Instructions for the task: Every line holding "directory" should be copied from the records below.

Records from a data source:
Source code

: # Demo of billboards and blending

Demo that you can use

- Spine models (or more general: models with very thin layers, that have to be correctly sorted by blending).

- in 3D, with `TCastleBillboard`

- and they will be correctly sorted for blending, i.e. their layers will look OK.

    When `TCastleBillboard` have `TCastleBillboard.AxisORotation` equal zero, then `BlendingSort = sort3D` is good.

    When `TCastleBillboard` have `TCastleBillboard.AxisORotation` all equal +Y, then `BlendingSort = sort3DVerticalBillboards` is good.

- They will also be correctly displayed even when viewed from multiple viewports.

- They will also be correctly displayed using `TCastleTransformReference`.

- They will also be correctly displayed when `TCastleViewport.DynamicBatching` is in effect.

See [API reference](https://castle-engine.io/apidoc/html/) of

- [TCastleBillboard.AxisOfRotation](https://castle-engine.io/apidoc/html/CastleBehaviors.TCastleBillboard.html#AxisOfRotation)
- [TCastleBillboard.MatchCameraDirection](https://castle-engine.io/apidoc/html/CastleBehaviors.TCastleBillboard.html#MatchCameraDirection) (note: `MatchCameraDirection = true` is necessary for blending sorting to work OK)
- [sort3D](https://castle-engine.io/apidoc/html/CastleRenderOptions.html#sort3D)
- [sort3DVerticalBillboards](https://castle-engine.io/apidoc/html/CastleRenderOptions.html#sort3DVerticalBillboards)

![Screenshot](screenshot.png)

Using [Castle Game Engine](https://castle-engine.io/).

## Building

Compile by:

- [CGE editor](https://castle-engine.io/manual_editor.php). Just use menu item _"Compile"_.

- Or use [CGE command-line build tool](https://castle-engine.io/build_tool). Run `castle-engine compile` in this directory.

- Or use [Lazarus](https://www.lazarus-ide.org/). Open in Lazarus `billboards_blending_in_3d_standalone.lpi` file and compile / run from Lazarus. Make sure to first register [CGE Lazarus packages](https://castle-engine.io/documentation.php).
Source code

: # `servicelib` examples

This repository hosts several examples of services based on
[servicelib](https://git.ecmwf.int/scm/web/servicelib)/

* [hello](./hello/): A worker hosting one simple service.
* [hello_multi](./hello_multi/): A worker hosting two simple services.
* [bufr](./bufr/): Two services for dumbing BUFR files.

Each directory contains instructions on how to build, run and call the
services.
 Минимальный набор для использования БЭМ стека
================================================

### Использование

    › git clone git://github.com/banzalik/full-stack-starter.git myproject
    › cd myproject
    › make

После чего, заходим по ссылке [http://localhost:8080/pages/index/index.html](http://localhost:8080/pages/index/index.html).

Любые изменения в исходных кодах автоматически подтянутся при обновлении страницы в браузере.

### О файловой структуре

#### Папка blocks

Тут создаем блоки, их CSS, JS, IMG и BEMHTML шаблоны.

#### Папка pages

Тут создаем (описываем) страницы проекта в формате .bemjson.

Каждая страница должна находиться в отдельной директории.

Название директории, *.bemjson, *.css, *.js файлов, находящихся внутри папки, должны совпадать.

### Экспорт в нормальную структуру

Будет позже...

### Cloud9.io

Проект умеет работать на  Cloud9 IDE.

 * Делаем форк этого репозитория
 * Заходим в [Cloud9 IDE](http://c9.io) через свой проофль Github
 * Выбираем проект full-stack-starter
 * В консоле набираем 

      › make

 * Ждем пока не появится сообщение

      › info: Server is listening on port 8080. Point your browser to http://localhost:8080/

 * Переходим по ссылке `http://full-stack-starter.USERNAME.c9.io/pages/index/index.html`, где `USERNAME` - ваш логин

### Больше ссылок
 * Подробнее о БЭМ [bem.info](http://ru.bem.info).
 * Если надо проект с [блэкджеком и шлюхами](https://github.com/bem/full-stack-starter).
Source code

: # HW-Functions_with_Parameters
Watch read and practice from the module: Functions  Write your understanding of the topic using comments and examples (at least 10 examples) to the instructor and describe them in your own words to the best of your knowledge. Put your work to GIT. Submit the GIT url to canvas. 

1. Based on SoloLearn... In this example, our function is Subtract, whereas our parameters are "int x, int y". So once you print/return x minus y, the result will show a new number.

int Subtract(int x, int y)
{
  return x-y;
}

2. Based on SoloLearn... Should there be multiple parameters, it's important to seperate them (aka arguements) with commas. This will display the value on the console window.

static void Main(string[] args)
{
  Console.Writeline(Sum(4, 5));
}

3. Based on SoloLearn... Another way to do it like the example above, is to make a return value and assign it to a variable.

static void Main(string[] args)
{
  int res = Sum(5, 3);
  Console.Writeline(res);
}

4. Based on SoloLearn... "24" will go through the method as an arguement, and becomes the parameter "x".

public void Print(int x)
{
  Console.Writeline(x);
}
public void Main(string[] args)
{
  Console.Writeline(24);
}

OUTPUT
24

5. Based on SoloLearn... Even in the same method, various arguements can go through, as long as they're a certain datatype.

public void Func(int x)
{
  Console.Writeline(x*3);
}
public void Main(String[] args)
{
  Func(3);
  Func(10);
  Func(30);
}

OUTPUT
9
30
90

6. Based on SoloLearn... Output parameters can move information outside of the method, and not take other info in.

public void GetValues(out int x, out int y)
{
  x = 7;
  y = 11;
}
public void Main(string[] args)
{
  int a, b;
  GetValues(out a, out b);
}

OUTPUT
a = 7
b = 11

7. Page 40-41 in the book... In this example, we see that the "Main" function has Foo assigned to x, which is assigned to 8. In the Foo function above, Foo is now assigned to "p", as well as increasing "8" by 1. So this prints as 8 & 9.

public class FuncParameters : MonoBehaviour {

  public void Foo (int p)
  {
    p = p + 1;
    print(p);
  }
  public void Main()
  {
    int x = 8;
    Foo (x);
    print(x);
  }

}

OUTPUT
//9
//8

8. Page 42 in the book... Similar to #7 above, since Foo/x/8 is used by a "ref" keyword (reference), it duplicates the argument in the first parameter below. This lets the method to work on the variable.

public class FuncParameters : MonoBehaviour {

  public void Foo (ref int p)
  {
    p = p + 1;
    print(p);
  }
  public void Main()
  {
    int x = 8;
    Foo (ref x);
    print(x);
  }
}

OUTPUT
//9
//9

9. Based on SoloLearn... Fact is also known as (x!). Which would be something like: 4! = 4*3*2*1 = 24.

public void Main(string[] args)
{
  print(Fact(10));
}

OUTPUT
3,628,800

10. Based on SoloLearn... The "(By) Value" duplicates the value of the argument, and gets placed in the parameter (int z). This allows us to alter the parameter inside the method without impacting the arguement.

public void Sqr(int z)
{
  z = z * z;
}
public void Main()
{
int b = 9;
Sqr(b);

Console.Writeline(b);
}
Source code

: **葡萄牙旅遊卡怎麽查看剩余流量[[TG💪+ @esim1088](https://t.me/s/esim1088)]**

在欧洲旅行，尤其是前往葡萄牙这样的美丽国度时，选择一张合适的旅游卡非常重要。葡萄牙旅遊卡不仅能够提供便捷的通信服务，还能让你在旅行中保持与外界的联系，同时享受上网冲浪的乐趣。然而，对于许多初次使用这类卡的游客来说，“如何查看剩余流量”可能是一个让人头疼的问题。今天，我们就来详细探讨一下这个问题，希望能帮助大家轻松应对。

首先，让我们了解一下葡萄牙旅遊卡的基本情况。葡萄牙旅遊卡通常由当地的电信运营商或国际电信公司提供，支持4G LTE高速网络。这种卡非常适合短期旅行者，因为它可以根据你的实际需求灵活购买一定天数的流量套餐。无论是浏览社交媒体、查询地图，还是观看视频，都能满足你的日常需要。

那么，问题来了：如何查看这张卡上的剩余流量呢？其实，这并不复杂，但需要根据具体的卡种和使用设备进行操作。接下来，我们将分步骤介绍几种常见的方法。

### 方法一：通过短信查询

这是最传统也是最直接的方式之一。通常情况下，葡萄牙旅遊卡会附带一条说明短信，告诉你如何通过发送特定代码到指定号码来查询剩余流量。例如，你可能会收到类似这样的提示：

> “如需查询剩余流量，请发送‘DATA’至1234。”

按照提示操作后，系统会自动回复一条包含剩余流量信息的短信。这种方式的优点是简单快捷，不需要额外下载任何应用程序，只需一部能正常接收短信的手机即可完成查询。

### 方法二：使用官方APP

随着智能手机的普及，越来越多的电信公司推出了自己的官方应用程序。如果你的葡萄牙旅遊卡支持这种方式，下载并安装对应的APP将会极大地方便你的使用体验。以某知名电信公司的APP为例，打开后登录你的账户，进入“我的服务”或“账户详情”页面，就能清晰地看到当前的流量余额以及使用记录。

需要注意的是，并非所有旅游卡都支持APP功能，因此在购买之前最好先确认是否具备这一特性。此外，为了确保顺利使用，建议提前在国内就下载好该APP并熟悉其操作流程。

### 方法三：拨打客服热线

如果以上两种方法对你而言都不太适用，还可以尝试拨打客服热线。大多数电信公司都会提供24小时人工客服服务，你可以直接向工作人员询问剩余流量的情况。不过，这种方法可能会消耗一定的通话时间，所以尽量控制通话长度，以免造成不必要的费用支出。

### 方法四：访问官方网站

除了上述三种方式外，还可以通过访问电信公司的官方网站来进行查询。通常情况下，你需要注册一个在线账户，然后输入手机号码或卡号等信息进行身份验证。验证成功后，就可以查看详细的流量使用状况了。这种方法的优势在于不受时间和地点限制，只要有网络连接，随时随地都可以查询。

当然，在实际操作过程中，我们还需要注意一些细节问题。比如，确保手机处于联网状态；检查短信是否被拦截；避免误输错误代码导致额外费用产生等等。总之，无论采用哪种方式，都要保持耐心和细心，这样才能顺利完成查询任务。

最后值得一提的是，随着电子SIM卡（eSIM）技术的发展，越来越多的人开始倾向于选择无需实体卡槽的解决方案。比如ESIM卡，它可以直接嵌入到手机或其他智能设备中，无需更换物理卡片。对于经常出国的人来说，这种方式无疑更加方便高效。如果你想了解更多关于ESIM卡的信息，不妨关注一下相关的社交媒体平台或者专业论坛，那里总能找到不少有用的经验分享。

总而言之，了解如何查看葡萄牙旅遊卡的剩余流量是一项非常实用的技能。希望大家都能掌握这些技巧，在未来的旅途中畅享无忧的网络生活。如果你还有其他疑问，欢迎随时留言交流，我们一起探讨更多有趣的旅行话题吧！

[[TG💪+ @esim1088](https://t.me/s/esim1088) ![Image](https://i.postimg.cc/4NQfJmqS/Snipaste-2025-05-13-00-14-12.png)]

Written response:
- Or use [CGE command-line build tool](https://castle-engine.io/build_tool). Run `castle-engine compile` in this directory.
Each directory contains instructions on how to build, run and call the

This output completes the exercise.